Monumental Statement

October 28, 2002

Empyrean Ensemble


By Jules Langert

Messiaen's Quartet for the End of Time remains a remarkable testament to the composer's individuality, courage, and conviction and it was the main work on the Empyrean Ensemble's first concert of the season last Monday at Berkeley's Julia Morgan Center. Probably his best known piece, and famous for the fact that Messiaen composed it in 1940-41 to be performed by himself and three fellow inmates of a German POW camp, it remains a remarkable testament to the composer's individuality, courage, and conviction. In the first of its eight movements, "Liturgie de Cristal," a trance-like feeling pervades the music, as violin and clarinet present a string of short motives, like a mosaic of fragmentary bird calls, against a flowing, ethereal background of piano chords and cello harmonics.

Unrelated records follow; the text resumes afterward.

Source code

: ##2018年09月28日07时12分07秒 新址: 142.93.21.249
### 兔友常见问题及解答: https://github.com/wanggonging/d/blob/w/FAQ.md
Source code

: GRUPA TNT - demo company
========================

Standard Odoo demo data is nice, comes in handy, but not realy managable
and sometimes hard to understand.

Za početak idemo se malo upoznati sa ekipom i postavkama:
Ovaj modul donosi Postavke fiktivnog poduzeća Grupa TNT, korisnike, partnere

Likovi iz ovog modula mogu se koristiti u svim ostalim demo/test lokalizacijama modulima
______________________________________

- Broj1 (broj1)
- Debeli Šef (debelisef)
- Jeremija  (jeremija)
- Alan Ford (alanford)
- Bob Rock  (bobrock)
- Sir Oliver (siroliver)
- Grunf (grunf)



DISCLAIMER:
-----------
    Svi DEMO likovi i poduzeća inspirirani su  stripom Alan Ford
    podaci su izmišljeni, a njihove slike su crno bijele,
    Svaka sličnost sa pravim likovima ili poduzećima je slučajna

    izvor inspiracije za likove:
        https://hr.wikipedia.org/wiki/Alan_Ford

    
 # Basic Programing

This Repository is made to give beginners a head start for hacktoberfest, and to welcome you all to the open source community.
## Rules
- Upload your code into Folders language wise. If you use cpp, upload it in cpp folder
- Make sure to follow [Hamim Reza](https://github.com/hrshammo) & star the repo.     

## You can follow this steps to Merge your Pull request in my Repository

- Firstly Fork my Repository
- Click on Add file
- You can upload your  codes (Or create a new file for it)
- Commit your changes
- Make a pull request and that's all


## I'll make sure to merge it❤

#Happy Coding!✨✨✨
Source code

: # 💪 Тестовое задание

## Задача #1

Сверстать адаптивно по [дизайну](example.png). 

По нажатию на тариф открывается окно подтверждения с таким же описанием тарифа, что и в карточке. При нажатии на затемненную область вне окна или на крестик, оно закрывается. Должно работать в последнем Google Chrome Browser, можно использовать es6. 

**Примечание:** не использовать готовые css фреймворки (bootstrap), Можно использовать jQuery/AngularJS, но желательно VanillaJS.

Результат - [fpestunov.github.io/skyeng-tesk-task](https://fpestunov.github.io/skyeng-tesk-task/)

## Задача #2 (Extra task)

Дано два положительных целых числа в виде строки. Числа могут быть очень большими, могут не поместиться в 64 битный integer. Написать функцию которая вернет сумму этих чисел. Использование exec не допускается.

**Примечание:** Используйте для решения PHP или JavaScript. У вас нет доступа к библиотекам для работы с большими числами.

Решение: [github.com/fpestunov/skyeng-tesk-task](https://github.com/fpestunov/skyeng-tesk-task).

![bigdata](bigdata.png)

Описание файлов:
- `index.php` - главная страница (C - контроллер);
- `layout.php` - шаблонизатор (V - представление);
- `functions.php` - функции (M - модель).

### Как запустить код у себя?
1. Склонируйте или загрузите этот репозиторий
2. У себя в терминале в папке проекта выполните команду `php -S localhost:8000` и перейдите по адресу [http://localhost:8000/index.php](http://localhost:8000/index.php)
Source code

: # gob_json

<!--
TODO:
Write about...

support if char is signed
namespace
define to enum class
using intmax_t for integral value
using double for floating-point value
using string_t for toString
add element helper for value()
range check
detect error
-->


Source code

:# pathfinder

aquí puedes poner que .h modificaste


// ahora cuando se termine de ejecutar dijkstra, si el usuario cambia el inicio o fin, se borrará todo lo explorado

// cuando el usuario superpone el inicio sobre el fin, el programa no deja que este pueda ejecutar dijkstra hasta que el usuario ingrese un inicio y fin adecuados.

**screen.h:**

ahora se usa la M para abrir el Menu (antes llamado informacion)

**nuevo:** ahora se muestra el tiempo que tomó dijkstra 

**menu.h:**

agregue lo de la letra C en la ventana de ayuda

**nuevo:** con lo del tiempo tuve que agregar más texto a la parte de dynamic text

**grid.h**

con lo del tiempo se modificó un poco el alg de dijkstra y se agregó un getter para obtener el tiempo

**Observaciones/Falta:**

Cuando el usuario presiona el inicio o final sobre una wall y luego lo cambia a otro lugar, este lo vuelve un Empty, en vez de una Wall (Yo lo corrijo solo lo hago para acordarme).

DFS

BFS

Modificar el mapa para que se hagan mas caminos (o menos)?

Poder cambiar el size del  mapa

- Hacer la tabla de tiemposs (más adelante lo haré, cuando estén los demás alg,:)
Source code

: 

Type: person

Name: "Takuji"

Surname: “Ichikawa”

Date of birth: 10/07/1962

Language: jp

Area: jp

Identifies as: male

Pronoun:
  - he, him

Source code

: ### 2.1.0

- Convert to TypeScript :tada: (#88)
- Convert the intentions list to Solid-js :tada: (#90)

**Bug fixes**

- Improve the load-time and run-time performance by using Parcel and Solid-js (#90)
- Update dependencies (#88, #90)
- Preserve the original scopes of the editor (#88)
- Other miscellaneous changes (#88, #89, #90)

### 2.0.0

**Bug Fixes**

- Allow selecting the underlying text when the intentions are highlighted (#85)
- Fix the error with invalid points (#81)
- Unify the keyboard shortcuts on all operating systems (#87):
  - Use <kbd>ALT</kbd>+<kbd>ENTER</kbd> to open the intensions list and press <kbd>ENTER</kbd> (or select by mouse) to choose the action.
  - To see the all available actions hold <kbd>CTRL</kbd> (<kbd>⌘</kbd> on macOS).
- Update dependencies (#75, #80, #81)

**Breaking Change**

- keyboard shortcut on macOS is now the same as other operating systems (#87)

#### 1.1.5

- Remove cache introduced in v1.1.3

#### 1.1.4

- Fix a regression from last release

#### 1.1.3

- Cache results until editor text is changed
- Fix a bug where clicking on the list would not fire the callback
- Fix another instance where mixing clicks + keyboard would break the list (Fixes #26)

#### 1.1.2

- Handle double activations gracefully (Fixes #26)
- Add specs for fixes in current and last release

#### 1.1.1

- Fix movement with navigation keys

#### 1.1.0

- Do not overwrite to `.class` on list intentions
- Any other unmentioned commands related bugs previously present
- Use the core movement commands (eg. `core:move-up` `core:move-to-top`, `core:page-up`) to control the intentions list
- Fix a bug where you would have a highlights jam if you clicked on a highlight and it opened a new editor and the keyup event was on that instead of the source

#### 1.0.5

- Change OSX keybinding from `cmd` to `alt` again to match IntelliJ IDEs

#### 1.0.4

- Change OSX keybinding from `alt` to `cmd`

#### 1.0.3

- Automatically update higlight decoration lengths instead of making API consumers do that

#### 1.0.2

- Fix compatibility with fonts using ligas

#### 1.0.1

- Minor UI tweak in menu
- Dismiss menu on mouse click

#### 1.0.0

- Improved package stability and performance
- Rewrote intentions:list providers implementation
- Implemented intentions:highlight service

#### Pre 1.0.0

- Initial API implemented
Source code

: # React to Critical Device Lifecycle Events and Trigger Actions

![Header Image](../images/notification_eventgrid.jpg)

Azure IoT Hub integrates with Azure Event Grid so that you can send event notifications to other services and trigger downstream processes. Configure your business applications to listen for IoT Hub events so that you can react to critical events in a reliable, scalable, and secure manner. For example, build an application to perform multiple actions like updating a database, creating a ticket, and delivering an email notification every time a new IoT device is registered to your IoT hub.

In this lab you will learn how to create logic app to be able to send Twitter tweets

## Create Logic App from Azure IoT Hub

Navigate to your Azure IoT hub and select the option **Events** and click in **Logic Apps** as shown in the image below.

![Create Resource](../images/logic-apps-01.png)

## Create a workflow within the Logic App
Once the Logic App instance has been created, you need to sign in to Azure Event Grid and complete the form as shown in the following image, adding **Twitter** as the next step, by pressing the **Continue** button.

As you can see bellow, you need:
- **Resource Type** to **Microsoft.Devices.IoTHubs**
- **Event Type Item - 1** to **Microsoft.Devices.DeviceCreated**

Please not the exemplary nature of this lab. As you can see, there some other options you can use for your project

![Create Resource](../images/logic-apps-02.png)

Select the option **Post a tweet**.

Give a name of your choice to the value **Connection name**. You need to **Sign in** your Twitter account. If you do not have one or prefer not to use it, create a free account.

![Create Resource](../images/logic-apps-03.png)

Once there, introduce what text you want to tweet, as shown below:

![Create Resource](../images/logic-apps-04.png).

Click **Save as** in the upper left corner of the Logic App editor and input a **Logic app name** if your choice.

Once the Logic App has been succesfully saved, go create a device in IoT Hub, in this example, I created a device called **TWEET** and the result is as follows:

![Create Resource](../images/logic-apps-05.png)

This movement is permeated by repeated patterrns, but Messiaen's use of irregular rhythms creates an effect of fluid multiplicity, and freedom from metrical constraints.

Though much of the piece is deeply meditative, the music can also be urgent and vigorous. The "Danse de la Fureur," for example, rockets along, propelled by its angular, volatile melody, with all four instruments playing in clamorous unison. The ensemble gave the quartet a sympathetic performance, with pianist Karen Rosenak bringing life to Messiaen's often accompanimental piano writing. Peter Josheff played the movement for solo clarinet with great beauty and inwardness, especially in several of its extremely quiet passages. Cellist Thalia Moore was a thoughtful but impassioned advocate in her big solo in the fifth movement, and violinist Terrie Baune was poised and effective throughout, though her coolly objective approach was less convincing in the music's serenely expressive closing movement.

A contrasting pair

Two other pieces were on the program. Joan Tower's single-movement piano trio, Big Sky (2000), started simply, with the three instruments in mid-register, dwelling intently on just a few intervals. Gradually their range expanded, the mood intensified, and the music grew more complex, but never enough so. By the time we reached the climax at movement's end, the piece wasn't all that far from where it had begun. The mood was serious and purposeful, but the composer was mostly plowing over the same ground. Both the journey and its arrival were in need of a richer context.

David Sanford's Dogma 74 (2002) was livelier and more interesting. Charm, wit, and imagination were in evidence, as they had been earlier during the composer's brief introductory remarks linking the piece to memories and formative events from his childhood. Its three movements were colorful and inventive, especially in the writing for strings and piano, whose interplay spurred the music on, most notably in the ostinato-driven climax at the end of the piece. In its spirited but diffuse and episodic behavior, Dogma 74 could be seen to mirror the impressions left on the composer by childhood experiences after a gap of some twenty-eight years. It was commissioned by the Empyrean Ensemble and scored for flute, clarinet, viola, cello, and piano. The ensemble's co-director Yu-hui Chang conducted the performance.

(Jules Langert is a composer and teacher who resides in the East Bay.)